魔法使い探偵アデュレイ ―月都の門―

藤原 百家

1 国際倶楽部

 別名「芸術通り」とも呼ばれるベル・ストリートを歩くと、ただそれだけで自身が洗練されていくような錯覚を覚えることだろう。


 きれいに舗装された路面を走るのは上等な馬車で、誇らしげに紋章を飾った四頭立て馬車を見かけるのも珍しいことではない。貴族に大人気の王立劇場は、早くも冬薔薇などの花々で外観を飾り付けて年越しを祝う準備を始めている。上品な店構えの宝石店、骨董品店の前を通り過ぎ、美術商の展覧会場を冷やかして歩けば、やがてエインディア連合王国の王都・ヘイヴンの誇る国際倶楽部に辿り着く。


 国際倶楽部は、冬場の社交シーズンを過ごす貴族の面々にとって、まさに娯楽の殿堂だった。外国の貴族をもてなす迎賓館を由来とし、数回に及ぶ増改築を経て現在の国際倶楽部の姿となった。国際倶楽部の名に恥じず、エインディア風のガーデンのみならず、エルフェス風、ロマヌーム風、エクレイラ風といった各国の趣を持つ庭園を有し、それぞれにサロンが備え付けられていた。


 もちろん、正式なティーパーティーは自らのタウンハウスで開催するのであるが、機敏で簡易な集まりなら国際倶楽部のサロンを借り上げるので十分だった。何か有用な噂が転がっていないか、どこかに重要人物とつながる人脈はないかと誰もが目を光らせている。そして、国際倶楽部に集うのだった。
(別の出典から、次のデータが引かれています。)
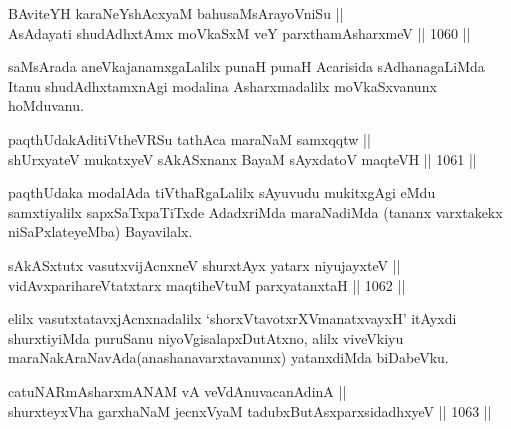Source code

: 
\begin{shl}
BAviteYH karaNeYshAcxyaM bahusaMsArayoVniSu || \\
AsAdayati shudAdhxtAmx moVkaSxM veY parxthamAsharxmeV \hfill || 1060 ||  
\end{shl}

\begin{artha}
saMsArada aneVkajanamxgaLalilx punaH punaH Acarisida sAdhanagaLiMda Itanu shudAdhxtamxnAgi modalina Asharxmadalilx moVkaSxvanunx hoMduvanu.
\end{artha}


\begin{shl}
paqthUdakAditiVtheVRSu tathAca maraNaM samxqqtw || \\
shUrxyateV mukatxyeV sAkASxnanx BayaM sAyxdatoV maqteVH \hfill || 1061 ||  
\end{shl}

\begin{artha}
paqthUdaka modalAda tiVthaRgaLalilx sAyuvudu mukitxgAgi eMdu samxtiyalilx sapxSaTxpaTiTxde AdadxriMda maraNadiMda (tananx varxtakekx niSaPxlateyeMba) Bayavilalx.
\end{artha}

\begin{shl}
sAkASxtutx vasutxvijAcnxneV shurxtAyx yatarx niyujayxteV || \\
vidAvxparihareVtatxtarx maqtiheVtuM parxyatanxtaH \hfill || 1062 ||  
\end{shl}

\begin{artha}
elilx vasutxtatavxjAcnxnadalilx `shorxVtavotxrXVmanatxvayxH' itAyxdi shurxtiyiMda puruSanu niyoVgisalapxDutAtxno, alilx viveVkiyu maraNakAraNavAda(anashanavarxtavanunx) yatanxdiMda biDabeVku.
\end{artha}


\begin{shl}
\footnotemark[1]catuNARmAsharxmANAM vA veVdAnuvacanAdinA || \\
shurxteyxVha garxhaNaM jecnxVyaM tadubxButAsxparxsidadhxyeV \hfill || 1063 ||  
\end{shl}

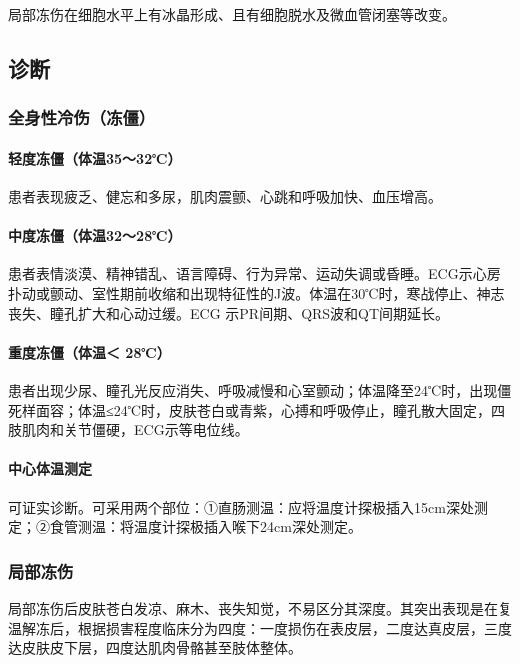 局部冻伤在细胞水平上有冰晶形成、且有细胞脱水及微血管闭塞等改变。

\subsection{诊断}

\subsubsection{全身性冷伤（冻僵）}

\paragraph{轻度冻僵（体温35～32℃）}

患者表现疲乏、健忘和多尿，肌肉震颤、心跳和呼吸加快、血压增高。

\paragraph{中度冻僵（体温32～28℃）}

患者表情淡漠、精神错乱、语言障碍、行为异常、运动失调或昏睡。ECG示心房扑动或颤动、室性期前收缩和出现特征性的J波。体温在30℃时，寒战停止、神志丧失、瞳孔扩大和心动过缓。ECG
示PR间期、QRS波和QT间期延长。

\paragraph{重度冻僵（体温＜ 28℃）}

患者出现少尿、瞳孔光反应消失、呼吸减慢和心室颤动；体温降至24℃时，出现僵死样面容；体温≤24℃时，皮肤苍白或青紫，心搏和呼吸停止，瞳孔散大固定，四肢肌肉和关节僵硬，ECG示等电位线。

\paragraph{中心体温测定}

可证实诊断。可采用两个部位：①直肠测温：应将温度计探极插入15cm深处测定；②食管测温：将温度计探极插入喉下24cm深处测定。

\subsubsection{局部冻伤}

局部冻伤后皮肤苍白发凉、麻木、丧失知觉，不易区分其深度。其突出表现是在复温解冻后，根据损害程度临床分为四度：一度损伤在表皮层，二度达真皮层，三度达皮肤皮下层，四度达肌肉骨骼甚至肢体整体。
 もしどのサロンからもお招きがなかったとしても、気落ちすることはない。お楽しみはいくらでもある。自由に開放されたオープン・サロンに陣取って、外から連れてきた大道芸人の離れ技を見物することもできる。カードやルーレットが楽しめるゲームルームもあれば、ダンスホールもあるのだ。そこまでアグレッシブな気分でなければ、シガールームか喫茶室に落ち着いて意中の相手に送る手紙の文案でも練っていればよい。
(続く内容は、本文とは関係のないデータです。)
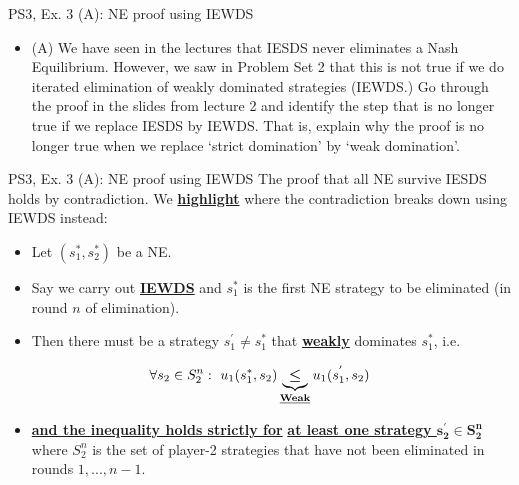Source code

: \begin{frame}{PS3, Ex. 3 (A): NE proof using IEWDS}
  \begin{itemize}
    \item[3.] (A)  We have seen in the lectures that IESDS never eliminates a Nash Equilibrium. However, we saw in Problem Set 2 that this is not true if we do iterated elimination of weakly dominated strategies (IEWDS.) Go through the proof in the slides from lecture 2 and identify the step that is no longer true if we replace IESDS by IEWDS. That is, explain why the proof is no longer true when we replace ‘strict domination’ by ‘weak domination’.
  \end{itemize}
  \begin{multicols}{2}
  \vfill\null \columnbreak
  \vfill\null
  \end{multicols}
\end{frame}
\begin{frame}{PS3, Ex. 3 (A): NE proof using IEWDS}
    The proof that all NE survive IESDS holds by contradiction. We \underline{\textbf{highlight}} where the contradiction breaks down using IEWDS instead:
  \begin{multicols}{2}
    \begin{itemize}
      \item Let $(s_1^{*},s_2^{*})$ be a NE.
      \item Say we carry out \underline{\textbf{IEWDS}} and $s_1^{*}$ is the first NE strategy to be eliminated (in round $n$ of elimination).
      \item Then there must be a strategy $s_1^{'}\neq s_1^{*}$ that \underline{\textbf{weakly}} dominates $s_1^{*}$, i.e.
    \end{itemize}
      \begin{align*}
        \forall s_2\in S_2^n:\ u_1(s_1^{*},s_2)\underbrace{\bm{\leq}}_\text{\underline{\textbf{Weak}}}u_1(s_1^{'},s_2)
      \end{align*}
      \begin{itemize}
        \item[] \underline{\textbf{and the inequality holds strictly for}} \underline{\textbf{at least one strategy $\bm{s_2^{'}\in S_2^n}$}} where $S_2^n$ is the set of player-2 strategies that have not been eliminated in rounds $1,...,n-1$.
      \end{itemize}
  \vfill\null \columnbreak
  \vfill\null
  \end{multicols}
\end{frame}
 四か国の料理人が控える厨房から繰り出される食事も名物の一つだ。大陸全土の王侯貴族に伺候できるよう、各国語と各国マナーを訓練されたバンケットサービススタッフが紳士淑女をそつなくもてなす。その上、月に一回、地下でオークションも開かれる。


 そして、今宵、エルフェス風のサロンで開かれたレディ・シファールの私的な集まりに、清澄なリュートの音色が華を添えていた。


 ついに、うちの旦那の涙ぐましい努力が報われる日が来た!


 俺は感慨無量であった。ただしアデュレイの従者として侍っている身の上なので、お偉方の邪魔をしないよう壁際に佇み、ただ静かに見守っていた。
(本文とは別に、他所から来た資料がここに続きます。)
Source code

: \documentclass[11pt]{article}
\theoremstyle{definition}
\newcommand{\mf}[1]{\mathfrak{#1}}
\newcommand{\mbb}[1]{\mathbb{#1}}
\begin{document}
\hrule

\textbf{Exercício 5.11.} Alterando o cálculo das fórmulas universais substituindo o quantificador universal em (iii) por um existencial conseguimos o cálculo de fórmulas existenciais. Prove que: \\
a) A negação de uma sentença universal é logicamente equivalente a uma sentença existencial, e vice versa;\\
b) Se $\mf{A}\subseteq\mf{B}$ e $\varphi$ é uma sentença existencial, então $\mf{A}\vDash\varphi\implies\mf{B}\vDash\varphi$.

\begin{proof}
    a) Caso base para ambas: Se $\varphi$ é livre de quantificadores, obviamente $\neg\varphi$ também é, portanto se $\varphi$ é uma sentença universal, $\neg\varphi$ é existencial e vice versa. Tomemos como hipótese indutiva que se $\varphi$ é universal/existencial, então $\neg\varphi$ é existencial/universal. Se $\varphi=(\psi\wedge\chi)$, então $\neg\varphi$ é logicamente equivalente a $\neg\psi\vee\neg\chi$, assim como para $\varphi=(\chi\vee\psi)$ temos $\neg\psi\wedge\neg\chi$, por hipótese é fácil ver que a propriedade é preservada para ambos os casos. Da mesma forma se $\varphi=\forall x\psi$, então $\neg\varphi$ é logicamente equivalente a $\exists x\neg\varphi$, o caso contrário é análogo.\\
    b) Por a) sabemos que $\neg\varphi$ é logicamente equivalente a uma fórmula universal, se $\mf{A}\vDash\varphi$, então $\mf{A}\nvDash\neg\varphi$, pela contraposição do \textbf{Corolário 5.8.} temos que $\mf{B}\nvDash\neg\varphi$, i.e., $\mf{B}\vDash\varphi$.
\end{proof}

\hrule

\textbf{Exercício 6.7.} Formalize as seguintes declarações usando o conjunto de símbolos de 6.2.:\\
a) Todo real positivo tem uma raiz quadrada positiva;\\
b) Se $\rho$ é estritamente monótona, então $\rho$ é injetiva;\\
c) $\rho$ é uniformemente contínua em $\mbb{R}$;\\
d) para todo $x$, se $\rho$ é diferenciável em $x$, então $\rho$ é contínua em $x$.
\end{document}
 グラーム侯爵の長子で、すでに自身もシファール伯爵の称号を持つレディ・シファールを狙う男は大勢いる。承継は男子優先であるが、現在のグラーム侯爵は男子を持たないため、将来は長女であるレディ・シファールが侯爵位を継ぐものと目されている。よって、極めて魅力的な彼女の配偶者の席を誰が勝ち取るか、領地を持たない貴族の子弟の間で真剣勝負が繰り広げられることとなる。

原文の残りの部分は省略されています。